#### EXERCISE DESCRIPTION:
Output all of the entries beneath, exactly as written.

Dataset entries:
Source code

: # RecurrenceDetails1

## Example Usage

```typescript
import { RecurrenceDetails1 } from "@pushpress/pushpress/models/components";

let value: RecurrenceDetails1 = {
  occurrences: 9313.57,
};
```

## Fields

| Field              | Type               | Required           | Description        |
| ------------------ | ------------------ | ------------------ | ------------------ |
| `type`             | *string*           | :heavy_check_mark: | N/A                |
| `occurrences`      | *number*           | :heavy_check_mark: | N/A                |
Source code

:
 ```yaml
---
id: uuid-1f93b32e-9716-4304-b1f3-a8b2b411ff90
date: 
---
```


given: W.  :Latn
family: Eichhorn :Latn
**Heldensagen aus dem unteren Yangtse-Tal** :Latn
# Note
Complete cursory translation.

#### OUTPUT OF THE EXERCISE:
Source code

: # RecurrenceDetails1

## Example Usage

```typescript
import { RecurrenceDetails1 } from "@pushpress/pushpress/models/components";

let value: RecurrenceDetails1 = {
  occurrences: 9313.57,
};
```

## Fields

| Field              | Type               | Required           | Description        |
| ------------------ | ------------------ | ------------------ | ------------------ |
| `type`             | *string*           | :heavy_check_mark: | N/A                |
| `occurrences`      | *number*           | :heavy_check_mark: | N/A                |
Source code

:
 ```yaml
---
id: uuid-1f93b32e-9716-4304-b1f3-a8b2b411ff90
date: 
---
```


given: W.  :Latn
family: Eichhorn :Latn
**Heldensagen aus dem unteren Yangtse-Tal** :Latn
# Note
Complete cursory translation.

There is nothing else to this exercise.